MY_API_EXPORT info_handle make_info(
    char const *some_string,
    char const *something_else);
MY_API_EXPORT void free_info(info_handle);
MY_API_EXPORT char const *info_get_some_string(const_info_handle);
MY_API_EXPORT void info_set_some_string(info_handle, char const *);

MY_API_EXPORT void use_info(info_handle);

Depending on what you need to access, what you need to set, and how frequently you update the consumers of that data, this may be worth the effort, or it may feel like total overkill. I have personally done things both ways at various times, and have found that there’s a lot less “explaining” and “evangelizing” when handles are opaque, and access is through functions. In a larger project, it can be hard to observe every modification, so using direct structures allows for a higher probability of mistakes just makes sense.

Callbacks are not versioned: take special care

Although it may initially seem different, this is effectively the same problem as a publicly exposed structure.
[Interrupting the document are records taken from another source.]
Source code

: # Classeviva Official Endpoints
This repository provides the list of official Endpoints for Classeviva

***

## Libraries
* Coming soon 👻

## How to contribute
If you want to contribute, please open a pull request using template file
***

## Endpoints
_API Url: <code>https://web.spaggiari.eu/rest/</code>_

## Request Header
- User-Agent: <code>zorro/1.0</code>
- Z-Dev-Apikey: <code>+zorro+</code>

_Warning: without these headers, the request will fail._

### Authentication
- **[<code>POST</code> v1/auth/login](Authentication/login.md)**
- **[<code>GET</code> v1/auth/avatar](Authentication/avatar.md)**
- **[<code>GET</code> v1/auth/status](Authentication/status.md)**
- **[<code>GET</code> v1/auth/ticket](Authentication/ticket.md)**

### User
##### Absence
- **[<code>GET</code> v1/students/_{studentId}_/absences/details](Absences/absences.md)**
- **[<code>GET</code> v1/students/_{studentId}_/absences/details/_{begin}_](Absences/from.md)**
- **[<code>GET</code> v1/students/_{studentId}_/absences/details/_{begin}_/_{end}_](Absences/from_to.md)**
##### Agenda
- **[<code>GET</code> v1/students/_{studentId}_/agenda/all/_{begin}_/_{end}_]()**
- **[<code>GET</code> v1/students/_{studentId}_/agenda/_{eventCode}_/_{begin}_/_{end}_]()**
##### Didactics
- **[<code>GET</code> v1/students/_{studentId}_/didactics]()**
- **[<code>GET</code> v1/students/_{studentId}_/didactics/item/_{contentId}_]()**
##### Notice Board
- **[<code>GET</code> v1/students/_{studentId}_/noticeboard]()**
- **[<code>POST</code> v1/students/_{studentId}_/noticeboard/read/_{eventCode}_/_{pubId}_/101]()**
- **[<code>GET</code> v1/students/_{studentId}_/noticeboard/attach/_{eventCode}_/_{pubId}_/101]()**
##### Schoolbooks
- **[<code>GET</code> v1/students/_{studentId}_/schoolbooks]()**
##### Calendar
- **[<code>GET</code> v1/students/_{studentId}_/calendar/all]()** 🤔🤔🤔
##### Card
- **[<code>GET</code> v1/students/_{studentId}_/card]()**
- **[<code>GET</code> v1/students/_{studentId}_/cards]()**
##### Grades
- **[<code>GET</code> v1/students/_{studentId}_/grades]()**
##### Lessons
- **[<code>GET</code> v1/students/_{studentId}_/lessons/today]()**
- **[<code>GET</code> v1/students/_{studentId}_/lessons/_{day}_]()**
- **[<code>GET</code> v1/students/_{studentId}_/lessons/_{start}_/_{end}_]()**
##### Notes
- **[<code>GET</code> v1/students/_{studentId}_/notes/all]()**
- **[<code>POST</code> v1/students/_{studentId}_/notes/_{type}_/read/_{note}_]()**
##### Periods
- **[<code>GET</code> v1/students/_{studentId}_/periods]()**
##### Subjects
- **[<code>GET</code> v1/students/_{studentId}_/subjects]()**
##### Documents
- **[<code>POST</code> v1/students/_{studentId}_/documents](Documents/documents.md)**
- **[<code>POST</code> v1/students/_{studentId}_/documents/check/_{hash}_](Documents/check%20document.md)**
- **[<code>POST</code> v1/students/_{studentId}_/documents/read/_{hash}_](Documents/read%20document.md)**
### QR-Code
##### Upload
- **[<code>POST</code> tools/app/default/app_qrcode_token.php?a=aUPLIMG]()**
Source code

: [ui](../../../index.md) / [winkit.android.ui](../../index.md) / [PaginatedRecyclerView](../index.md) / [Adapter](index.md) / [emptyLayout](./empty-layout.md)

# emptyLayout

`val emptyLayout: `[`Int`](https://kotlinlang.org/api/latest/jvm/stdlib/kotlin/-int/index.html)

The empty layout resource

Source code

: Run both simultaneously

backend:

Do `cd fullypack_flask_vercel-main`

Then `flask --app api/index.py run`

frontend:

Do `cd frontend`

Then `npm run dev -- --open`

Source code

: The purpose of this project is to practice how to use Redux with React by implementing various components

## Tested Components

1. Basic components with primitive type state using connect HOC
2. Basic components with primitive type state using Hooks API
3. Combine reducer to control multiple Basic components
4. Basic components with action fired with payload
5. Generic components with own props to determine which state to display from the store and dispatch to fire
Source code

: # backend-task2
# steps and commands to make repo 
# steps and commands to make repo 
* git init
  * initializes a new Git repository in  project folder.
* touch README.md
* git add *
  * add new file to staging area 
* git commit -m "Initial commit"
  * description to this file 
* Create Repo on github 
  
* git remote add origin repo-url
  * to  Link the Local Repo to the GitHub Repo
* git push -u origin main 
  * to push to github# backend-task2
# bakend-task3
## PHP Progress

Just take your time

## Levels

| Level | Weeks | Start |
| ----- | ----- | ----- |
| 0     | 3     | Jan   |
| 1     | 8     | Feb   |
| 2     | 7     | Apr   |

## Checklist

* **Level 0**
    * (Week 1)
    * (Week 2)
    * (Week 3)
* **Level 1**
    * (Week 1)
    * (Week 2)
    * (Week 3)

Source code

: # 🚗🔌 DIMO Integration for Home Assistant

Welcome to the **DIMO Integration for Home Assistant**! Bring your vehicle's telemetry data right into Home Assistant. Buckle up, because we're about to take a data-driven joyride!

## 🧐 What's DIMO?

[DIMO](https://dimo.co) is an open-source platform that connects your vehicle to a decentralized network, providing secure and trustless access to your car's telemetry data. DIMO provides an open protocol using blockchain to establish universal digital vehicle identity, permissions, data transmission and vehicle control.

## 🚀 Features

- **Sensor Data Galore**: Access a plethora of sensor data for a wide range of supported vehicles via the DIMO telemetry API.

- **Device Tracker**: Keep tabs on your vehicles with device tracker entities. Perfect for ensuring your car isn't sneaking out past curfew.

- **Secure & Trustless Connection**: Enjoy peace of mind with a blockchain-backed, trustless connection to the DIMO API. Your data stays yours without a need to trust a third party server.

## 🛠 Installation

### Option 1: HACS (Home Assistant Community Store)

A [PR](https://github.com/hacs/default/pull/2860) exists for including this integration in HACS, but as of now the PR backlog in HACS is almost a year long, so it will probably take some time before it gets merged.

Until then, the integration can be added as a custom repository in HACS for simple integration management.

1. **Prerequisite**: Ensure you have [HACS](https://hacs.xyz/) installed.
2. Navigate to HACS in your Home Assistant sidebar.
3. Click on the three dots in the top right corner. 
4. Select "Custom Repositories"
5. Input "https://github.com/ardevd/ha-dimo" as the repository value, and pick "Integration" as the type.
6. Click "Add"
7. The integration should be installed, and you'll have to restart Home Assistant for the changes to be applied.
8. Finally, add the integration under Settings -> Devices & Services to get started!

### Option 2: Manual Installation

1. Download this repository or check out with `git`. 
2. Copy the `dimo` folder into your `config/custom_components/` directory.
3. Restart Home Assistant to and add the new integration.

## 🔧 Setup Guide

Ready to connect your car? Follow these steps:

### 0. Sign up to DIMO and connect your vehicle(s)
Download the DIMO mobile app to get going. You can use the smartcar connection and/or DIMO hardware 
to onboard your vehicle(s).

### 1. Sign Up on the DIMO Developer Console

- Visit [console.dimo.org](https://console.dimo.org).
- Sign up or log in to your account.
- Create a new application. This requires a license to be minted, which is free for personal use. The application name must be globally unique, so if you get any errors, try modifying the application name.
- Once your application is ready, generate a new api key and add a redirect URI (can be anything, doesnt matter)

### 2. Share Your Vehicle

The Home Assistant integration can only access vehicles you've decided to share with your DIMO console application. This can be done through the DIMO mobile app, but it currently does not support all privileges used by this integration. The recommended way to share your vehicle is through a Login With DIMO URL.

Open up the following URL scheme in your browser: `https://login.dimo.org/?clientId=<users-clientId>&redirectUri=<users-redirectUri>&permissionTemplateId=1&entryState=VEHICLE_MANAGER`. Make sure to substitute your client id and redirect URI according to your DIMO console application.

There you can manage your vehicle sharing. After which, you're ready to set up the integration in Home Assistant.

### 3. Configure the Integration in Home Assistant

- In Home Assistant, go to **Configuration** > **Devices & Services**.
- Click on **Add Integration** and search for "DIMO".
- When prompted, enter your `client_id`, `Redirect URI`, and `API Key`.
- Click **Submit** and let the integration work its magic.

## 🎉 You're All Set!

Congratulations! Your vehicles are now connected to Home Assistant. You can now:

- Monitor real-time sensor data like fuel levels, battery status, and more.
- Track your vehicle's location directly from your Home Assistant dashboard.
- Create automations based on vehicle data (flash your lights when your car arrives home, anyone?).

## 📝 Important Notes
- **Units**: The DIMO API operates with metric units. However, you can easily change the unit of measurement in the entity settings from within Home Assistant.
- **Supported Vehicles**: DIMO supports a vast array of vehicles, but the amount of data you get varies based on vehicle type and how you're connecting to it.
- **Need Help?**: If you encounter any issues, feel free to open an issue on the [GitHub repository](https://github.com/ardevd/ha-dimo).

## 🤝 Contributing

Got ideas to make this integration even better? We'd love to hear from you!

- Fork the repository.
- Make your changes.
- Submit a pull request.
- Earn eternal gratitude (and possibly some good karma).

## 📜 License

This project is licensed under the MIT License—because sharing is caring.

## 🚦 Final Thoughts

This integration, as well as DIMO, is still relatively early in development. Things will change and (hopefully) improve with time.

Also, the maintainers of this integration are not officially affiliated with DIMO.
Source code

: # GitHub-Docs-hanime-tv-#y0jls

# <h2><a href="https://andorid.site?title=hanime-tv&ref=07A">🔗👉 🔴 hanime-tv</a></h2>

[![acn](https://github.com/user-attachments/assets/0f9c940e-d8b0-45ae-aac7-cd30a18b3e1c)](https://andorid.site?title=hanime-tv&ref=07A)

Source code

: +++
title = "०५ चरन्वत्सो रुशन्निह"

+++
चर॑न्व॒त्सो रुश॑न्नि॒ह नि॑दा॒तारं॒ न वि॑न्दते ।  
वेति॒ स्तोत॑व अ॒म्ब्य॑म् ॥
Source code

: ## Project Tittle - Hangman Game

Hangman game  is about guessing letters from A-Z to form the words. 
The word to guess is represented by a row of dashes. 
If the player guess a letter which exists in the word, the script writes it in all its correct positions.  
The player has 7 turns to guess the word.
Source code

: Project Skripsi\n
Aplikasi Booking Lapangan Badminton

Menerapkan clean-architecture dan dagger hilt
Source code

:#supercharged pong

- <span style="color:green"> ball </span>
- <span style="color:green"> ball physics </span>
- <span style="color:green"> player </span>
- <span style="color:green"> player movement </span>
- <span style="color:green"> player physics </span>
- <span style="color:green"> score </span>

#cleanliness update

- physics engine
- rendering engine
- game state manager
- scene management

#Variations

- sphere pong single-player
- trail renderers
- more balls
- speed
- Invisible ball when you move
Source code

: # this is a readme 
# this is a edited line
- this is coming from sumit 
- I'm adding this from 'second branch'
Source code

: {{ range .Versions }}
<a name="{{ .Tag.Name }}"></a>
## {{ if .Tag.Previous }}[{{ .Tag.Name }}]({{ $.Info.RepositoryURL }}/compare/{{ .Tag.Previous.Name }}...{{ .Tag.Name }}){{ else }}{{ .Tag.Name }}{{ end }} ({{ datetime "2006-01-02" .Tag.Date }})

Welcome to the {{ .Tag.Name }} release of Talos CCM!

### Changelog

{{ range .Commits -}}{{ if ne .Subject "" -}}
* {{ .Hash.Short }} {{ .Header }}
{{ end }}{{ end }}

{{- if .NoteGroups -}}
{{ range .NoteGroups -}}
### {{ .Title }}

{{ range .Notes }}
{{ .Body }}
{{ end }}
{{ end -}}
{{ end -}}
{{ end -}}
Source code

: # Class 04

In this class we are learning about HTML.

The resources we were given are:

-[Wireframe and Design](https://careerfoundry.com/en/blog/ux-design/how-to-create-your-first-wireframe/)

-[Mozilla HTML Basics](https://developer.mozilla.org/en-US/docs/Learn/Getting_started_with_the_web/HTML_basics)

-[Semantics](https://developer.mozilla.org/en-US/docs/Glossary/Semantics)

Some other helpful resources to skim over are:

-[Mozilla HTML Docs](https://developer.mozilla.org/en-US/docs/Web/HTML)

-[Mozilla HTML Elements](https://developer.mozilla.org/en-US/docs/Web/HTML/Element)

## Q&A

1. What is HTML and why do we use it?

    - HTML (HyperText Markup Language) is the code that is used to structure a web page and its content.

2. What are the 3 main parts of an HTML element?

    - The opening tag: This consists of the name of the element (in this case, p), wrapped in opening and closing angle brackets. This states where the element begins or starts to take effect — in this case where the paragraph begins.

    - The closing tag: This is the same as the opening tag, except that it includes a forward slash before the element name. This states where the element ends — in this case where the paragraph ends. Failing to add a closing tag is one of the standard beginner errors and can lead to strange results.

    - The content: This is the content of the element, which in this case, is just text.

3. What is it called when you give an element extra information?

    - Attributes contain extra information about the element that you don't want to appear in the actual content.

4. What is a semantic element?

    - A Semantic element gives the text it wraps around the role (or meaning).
If your API requires a callback, the type that defines that callback is not versioned. Consider the following:

typedef void (my_callback)(char const *data, int a);
MY_API_EXPORT void do_op(my_callback *on_complete);

A v1.0 client will dutifully pass a function that matches that signature, look at the pointer, and all is well. If, however, v1.1 changes the type to something like “int(int a),” the result will be a v1.0 client accessing memory at whatever the passed-in int has for a value, using an “int a” from the stack that was not provided by the caller, and never setting the return value for a caller that expects an integer!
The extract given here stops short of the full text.